Posted by Blog Administrator at 23:16
When your dog has learned more than one trick, you can start putting several tricks together. There’s even a dog sport where people do this—to music. It’s called musical freestyle, and people and dogs “dance” to music.
 
Basically, they do a series of tricks and behaviors in time to a song. What’s really fun about it is that the dogs really seem to get into it. Some dogs even have favorite songs.
 
Musical freestyle can be really fun to fool around with, even if you’re just listening to the radio and doing various tricks, such as spins and twirls, that seem to fit with the music. Start by putting on a favorite song and practice heeling (walking with your dog on your left side) to the beat of the music. From there, throw in a few spins and twirls at your side to get a feel for how much time it takes for your dog to perform her tricks.  

 
For either freestyle or just performing for your friends and family, you may want a routine.
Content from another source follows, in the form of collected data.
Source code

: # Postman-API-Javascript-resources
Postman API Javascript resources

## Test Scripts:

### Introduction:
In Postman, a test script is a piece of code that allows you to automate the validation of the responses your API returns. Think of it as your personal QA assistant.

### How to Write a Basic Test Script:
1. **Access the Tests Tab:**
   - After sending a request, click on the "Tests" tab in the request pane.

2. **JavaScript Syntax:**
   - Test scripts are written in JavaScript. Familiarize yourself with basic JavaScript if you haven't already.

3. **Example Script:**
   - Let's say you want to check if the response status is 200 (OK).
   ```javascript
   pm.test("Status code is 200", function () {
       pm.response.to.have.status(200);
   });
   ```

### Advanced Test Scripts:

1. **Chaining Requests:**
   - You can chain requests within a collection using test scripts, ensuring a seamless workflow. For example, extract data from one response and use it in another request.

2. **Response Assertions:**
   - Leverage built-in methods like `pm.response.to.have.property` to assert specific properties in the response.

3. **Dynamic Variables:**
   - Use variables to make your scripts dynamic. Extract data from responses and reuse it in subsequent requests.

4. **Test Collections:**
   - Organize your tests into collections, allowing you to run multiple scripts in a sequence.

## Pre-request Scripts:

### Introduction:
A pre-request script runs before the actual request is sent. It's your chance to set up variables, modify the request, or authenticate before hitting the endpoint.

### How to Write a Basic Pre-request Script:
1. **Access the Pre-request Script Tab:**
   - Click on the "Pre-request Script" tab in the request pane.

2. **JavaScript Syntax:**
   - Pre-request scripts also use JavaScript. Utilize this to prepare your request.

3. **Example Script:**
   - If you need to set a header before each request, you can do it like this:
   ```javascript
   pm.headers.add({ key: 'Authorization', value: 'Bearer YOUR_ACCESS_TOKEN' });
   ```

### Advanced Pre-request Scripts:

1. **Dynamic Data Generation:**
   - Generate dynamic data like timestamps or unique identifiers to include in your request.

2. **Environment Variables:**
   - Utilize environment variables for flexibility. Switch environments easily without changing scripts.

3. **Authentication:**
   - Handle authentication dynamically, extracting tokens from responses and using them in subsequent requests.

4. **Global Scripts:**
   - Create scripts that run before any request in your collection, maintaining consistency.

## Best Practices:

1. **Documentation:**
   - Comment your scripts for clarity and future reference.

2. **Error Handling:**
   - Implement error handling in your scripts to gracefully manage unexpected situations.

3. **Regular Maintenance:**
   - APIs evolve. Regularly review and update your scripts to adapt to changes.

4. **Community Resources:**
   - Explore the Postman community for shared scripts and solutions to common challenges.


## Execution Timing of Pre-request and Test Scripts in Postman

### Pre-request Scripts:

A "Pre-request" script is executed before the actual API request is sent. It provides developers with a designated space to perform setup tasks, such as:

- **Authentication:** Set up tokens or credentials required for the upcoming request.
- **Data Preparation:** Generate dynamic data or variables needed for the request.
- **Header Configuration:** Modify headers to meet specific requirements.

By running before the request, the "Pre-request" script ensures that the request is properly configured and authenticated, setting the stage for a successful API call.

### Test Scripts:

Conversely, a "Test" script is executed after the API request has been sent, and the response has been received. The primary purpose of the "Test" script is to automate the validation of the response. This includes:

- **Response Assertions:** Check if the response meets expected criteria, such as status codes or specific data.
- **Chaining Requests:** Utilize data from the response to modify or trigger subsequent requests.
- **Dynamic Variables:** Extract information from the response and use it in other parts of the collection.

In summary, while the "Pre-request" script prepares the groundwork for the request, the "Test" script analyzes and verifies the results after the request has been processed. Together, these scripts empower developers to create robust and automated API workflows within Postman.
That’s a fixed plan of what you and your dog will do and when. When you come up with a routine, go through each step in the right order with your dog, and reinforce her after each trick.
 
Remember, although you know all the tricks will be put together into one big routine, she doesn’t yet. Go through the whole routine, doing each trick individually a few times to make sure your dog remembers them all. When she does, you can begin to go through the routine a little faster, stopping to give her a treat after every few tricks.
 
Even though youwon’t be reinforcing her after every trick, your dog will stay interested as long as you praise her. Not knowing when she is going to get the next treat will also keep her attention on you because she won’t want to miss a treat. You can gradually increase the number of tricks she does between treats until she can do the whole routine in one go. Remember to praise her (maybe say “good dog!”) after each trick, even though shedoesn’t get a treat until the end.
 
After you practice your whole routine a few times, you will probably find that your dog remembers the order of the tricks. Dogs like this sort of game, and yours may start going from trick to trick even without a signal from you because she knows what’s next. To keep her happy, every now and then give her a treat in the middle of your routine.
 
It will come as a pleasant surprise. Some tricks blendtogether very smoothly. For example, backing up is a good setup for many other tricks. You could have your dog back up and then spin, twirl, roll over, wave, bow, or sit up—all at whatever distance your dog backed up to. The first couple of times you try this, you may need to remind your dog to stay away and not creep back toward you.
 
Spins and twirls flow together fairly well, too, creating a picture of a canine tornado. Several spins in a row look like your dog is chasing her tail. I like to have one of my dogs do shake and wave one right after the other, without me actually taking her paw for a shake.
 
If your signals are timed right, your dog will look like she is dancing in time with the music. You could leave your dog on a stay, call her to you, have her sit, and then shake her paw for a job well done. There are many combinations, and anything goes.
 
Most dogs enjoy working with their people, and for them it’s just playing. When you can work together happily, it opens the door to many opportunities for showing off your dog’s skills and just having fun together.